> **AIM OF THE EXERCISE**:
The entries below contain a line with "la Présence, Paie" and a line with "rapports, l'intégration continue". Quote exactly those two lines and all lines between them.

(Saved entries)
────────────────────────────────────────

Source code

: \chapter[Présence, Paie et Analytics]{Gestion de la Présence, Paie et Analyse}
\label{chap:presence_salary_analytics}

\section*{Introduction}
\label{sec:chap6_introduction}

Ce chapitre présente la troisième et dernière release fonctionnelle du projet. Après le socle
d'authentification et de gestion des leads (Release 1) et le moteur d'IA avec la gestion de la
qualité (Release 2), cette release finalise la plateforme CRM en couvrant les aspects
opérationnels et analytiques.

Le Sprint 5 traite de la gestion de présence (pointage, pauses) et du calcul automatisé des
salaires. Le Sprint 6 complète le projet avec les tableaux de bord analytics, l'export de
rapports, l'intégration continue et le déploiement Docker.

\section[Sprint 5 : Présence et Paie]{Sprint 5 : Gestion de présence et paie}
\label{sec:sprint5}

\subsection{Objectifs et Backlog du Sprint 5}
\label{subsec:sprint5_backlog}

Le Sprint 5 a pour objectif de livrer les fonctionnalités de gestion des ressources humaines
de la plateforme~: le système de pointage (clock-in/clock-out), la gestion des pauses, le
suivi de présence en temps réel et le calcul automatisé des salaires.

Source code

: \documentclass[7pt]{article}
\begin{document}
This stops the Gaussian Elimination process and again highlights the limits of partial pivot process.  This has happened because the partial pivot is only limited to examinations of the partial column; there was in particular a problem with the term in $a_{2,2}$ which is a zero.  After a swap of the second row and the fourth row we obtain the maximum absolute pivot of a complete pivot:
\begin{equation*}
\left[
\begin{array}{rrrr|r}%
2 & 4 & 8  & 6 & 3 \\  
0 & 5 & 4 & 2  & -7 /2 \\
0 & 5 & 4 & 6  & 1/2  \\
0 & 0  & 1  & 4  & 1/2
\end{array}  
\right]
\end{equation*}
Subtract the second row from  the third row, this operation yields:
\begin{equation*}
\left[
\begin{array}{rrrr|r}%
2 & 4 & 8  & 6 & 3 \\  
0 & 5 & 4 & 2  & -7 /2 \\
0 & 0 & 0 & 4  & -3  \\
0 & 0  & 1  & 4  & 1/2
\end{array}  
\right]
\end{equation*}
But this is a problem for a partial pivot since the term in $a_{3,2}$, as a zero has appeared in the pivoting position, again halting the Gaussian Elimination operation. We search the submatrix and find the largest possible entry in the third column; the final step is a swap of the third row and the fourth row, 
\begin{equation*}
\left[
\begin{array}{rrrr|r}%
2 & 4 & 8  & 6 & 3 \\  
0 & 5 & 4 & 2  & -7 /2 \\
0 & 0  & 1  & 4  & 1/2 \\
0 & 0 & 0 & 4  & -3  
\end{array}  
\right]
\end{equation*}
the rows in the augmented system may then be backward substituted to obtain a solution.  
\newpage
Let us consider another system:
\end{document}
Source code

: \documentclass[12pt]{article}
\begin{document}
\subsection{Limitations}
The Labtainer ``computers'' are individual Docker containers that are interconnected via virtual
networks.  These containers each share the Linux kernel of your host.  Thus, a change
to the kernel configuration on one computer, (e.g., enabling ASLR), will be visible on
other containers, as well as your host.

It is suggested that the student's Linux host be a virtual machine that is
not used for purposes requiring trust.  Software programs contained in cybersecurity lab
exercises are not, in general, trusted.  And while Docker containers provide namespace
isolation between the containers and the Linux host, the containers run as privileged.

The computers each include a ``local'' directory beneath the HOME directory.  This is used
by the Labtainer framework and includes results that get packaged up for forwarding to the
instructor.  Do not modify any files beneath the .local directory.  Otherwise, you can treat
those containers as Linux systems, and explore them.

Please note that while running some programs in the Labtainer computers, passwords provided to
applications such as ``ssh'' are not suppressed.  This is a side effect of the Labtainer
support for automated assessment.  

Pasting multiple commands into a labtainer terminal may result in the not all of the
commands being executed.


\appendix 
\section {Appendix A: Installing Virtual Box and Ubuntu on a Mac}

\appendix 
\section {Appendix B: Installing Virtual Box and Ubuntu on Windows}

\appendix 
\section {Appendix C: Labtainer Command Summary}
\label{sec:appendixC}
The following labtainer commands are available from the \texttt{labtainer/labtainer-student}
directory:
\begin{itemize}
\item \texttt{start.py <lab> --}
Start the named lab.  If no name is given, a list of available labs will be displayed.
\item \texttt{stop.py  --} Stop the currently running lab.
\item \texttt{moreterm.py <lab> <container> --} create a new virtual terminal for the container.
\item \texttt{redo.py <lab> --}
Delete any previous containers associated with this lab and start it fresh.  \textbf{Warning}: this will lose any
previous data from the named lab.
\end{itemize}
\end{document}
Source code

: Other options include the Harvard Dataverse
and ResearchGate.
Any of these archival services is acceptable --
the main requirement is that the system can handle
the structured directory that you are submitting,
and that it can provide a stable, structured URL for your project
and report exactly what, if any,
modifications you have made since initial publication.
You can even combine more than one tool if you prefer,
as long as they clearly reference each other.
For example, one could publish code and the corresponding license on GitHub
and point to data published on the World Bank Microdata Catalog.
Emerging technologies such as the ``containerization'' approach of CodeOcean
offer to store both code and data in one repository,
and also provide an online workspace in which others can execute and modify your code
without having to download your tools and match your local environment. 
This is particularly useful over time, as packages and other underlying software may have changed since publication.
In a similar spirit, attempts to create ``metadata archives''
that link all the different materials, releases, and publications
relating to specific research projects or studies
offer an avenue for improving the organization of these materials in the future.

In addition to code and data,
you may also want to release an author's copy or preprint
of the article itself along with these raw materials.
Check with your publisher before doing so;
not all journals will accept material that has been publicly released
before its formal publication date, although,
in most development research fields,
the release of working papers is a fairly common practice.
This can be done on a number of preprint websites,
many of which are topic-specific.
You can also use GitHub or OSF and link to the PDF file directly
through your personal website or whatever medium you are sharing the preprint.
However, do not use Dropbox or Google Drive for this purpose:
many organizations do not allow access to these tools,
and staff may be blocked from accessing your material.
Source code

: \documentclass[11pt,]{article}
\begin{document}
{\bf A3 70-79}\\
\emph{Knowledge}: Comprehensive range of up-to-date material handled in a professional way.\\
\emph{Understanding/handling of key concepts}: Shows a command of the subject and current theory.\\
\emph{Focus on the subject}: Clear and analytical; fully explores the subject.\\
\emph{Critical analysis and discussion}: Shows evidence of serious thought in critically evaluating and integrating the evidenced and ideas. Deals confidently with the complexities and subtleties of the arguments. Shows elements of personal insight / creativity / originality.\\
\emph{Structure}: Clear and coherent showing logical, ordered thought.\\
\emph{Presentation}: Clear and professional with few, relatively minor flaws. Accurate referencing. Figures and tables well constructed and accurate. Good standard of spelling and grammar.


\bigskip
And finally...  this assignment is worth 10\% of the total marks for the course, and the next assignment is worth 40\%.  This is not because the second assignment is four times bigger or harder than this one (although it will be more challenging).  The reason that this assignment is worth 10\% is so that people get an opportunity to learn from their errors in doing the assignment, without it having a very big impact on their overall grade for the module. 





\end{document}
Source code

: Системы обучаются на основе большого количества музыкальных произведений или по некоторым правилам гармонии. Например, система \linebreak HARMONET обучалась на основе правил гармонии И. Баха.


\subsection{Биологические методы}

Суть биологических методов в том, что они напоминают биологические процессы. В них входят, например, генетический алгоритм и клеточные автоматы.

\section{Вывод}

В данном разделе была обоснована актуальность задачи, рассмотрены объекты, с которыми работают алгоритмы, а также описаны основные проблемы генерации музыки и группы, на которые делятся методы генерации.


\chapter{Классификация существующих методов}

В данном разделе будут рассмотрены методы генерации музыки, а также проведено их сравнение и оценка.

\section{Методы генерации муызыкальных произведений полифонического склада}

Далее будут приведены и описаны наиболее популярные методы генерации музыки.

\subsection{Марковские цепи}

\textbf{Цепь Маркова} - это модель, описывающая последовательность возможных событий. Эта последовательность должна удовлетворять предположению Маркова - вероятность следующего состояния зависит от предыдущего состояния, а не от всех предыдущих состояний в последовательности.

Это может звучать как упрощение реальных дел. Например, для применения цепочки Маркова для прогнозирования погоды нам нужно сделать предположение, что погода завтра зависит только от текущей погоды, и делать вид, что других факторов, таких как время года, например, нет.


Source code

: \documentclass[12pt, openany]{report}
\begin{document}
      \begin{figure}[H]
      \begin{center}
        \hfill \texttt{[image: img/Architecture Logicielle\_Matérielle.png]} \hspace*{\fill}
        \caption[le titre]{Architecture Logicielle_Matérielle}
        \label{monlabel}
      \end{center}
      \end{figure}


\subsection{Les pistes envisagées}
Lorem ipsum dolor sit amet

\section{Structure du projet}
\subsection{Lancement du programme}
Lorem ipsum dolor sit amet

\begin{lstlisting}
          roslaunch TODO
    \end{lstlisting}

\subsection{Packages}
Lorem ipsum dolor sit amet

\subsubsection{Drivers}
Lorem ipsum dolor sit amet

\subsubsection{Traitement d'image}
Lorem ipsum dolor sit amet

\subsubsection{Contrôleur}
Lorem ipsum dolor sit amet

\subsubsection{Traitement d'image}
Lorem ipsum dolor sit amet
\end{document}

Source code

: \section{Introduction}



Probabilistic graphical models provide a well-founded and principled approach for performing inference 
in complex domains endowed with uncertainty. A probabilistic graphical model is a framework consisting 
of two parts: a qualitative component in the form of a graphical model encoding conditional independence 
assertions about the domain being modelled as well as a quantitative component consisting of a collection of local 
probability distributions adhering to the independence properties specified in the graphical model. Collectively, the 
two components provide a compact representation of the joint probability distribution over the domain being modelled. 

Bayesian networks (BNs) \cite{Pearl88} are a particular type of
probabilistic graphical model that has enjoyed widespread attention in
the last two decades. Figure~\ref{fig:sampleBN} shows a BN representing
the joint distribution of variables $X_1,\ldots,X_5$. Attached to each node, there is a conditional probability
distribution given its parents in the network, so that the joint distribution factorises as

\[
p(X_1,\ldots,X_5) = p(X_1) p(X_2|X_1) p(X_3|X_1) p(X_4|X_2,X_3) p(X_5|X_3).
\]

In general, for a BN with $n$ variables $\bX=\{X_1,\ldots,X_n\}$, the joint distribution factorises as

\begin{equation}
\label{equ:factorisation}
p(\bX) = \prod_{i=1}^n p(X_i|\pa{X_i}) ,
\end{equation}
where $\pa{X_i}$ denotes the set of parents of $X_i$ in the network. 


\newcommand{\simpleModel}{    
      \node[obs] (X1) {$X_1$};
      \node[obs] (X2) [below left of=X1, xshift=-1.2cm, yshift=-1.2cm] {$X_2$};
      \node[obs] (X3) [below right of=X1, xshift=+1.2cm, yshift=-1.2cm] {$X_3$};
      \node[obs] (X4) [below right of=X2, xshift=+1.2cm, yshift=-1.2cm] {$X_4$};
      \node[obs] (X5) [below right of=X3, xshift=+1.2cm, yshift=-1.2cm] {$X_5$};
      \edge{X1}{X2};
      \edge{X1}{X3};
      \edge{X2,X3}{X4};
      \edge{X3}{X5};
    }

────────────────────────────────────────

> **RESPONSE AREA**:
: \chapter[Présence, Paie et Analytics]{Gestion de la Présence, Paie et Analyse}
\label{chap:presence_salary_analytics}

\section*{Introduction}
\label{sec:chap6_introduction}

Ce chapitre présente la troisième et dernière release fonctionnelle du projet. Après le socle
d'authentification et de gestion des leads (Release 1) et le moteur d'IA avec la gestion de la
qualité (Release 2), cette release finalise la plateforme CRM en couvrant les aspects
opérationnels et analytiques.

Le Sprint 5 traite de la gestion de présence (pointage, pauses) et du calcul automatisé des
salaires. Le Sprint 6 complète le projet avec les tableaux de bord analytics, l'export de
rapports, l'intégration continue et le déploiement Docker.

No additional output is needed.